§ **Task description**
Could you retype the records below exactly as they appear, skipping any pictures?

§ **Stored data entries**
-- -- --

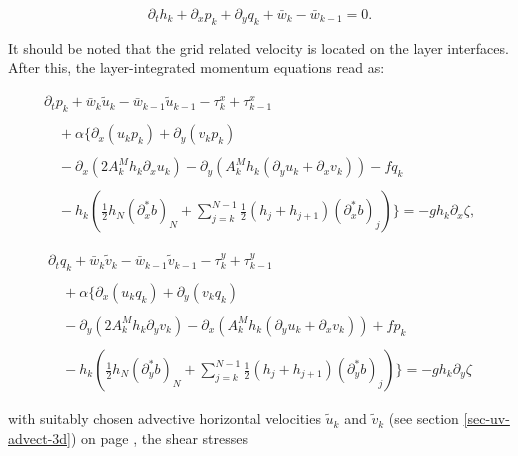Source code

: \begin{equation}\label{ContiLayerInt}
\partial_t h_k + \partial_x p_k + \partial_y q_k + \bar w_k - \bar w_{k-1}=0.
\end{equation}

It should be noted that the grid related velocity is located on the 
layer interfaces. 
After this, the layer-integrated momentum equations read as:

\begin{equation}\label{uEqvi}
\begin{array}{l}
\partial_t p_k 
+\bar w_k \tilde u_k -\bar w_{k-1} \tilde u_{k-1} 
-\tau^x_k + \tau^x_{k-1} 
\\ \\ \quad
+\alpha\Bigg\{\partial_x(u_kp_k)+\partial_y(v_kp_k)
\\ \\ \displaystyle \quad 
-\partial_x\left(2A_k^Mh_k\partial_xu_k\right)-\partial_y\left(A_k^Mh_k
(\partial_yu_k+\partial_xv_k)\right)
- fq_k 
\\ \\ \quad
\displaystyle
-h_k\left(
\frac12h_N(\partial^*_xb)_N
+\sum_{j=k}^{N-1}\frac12(h_j+h_{j+1})(\partial^*_xb)_j
\right)\Bigg\}
=
-gh_k\partial_x\zeta,
\end{array}
\end{equation}

\begin{equation}\label{vEqvi}
\begin{array}{l}
\partial_t q_k 
+\bar w_k  \tilde v_k -\bar w_{k-1}  \tilde v_{k-1} 
-\tau^y_k + \tau^y_{k-1} 
\\ \\ \quad
+\alpha\Bigg\{\partial_x(u_kq_k)+\partial_y(v_kq_k)
\\ \\ \displaystyle \quad 
-\partial_y\left(2A_k^Mh_k\partial_yv_k\right)-\partial_x\left(A_k^Mh_k
(\partial_yu_k+\partial_xv_k)\right)
+ fp_k 
\\ \\ \quad
\displaystyle
-h_k\left(
\frac12h_N(\partial^*_yb)_N
+\sum_{j=k}^{N-1}\frac12(h_j+h_{j+1})(\partial^*_yb)_j
\right)\Bigg\}
=
-gh_k\partial_y\zeta
\end{array}
\end{equation}

with suitably chosen advective horizontal 
velocities $\tilde u_k$ and $\tilde v_k$
(see section \ref{sec-uv-advect-3d}) on page \pageref{sec-uv-advect-3d}, 
the shear stresses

-- -- --

§ **Solution to this problem**
Source code

: \begin{equation}\label{ContiLayerInt}
\partial_t h_k + \partial_x p_k + \partial_y q_k + \bar w_k - \bar w_{k-1}=0.
\end{equation}

It should be noted that the grid related velocity is located on the 
layer interfaces. 
After this, the layer-integrated momentum equations read as:

\begin{equation}\label{uEqvi}
\begin{array}{l}
\partial_t p_k 
+\bar w_k \tilde u_k -\bar w_{k-1} \tilde u_{k-1} 
-\tau^x_k + \tau^x_{k-1} 
\\ \\ \quad
+\alpha\Bigg\{\partial_x(u_kp_k)+\partial_y(v_kp_k)
\\ \\ \displaystyle \quad 
-\partial_x\left(2A_k^Mh_k\partial_xu_k\right)-\partial_y\left(A_k^Mh_k
(\partial_yu_k+\partial_xv_k)\right)
- fq_k 
\\ \\ \quad
\displaystyle
-h_k\left(
\frac12h_N(\partial^*_xb)_N
+\sum_{j=k}^{N-1}\frac12(h_j+h_{j+1})(\partial^*_xb)_j
\right)\Bigg\}
=
-gh_k\partial_x\zeta,
\end{array}
\end{equation}

\begin{equation}\label{vEqvi}
\begin{array}{l}
\partial_t q_k 
+\bar w_k  \tilde v_k -\bar w_{k-1}  \tilde v_{k-1} 
-\tau^y_k + \tau^y_{k-1} 
\\ \\ \quad
+\alpha\Bigg\{\partial_x(u_kq_k)+\partial_y(v_kq_k)
\\ \\ \displaystyle \quad 
-\partial_y\left(2A_k^Mh_k\partial_yv_k\right)-\partial_x\left(A_k^Mh_k
(\partial_yu_k+\partial_xv_k)\right)
+ fp_k 
\\ \\ \quad
\displaystyle
-h_k\left(
\frac12h_N(\partial^*_yb)_N
+\sum_{j=k}^{N-1}\frac12(h_j+h_{j+1})(\partial^*_yb)_j
\right)\Bigg\}
=
-gh_k\partial_y\zeta
\end{array}
\end{equation}

with suitably chosen advective horizontal 
velocities $\tilde u_k$ and $\tilde v_k$
(see section \ref{sec-uv-advect-3d}) on page \pageref{sec-uv-advect-3d}, 
the shear stresses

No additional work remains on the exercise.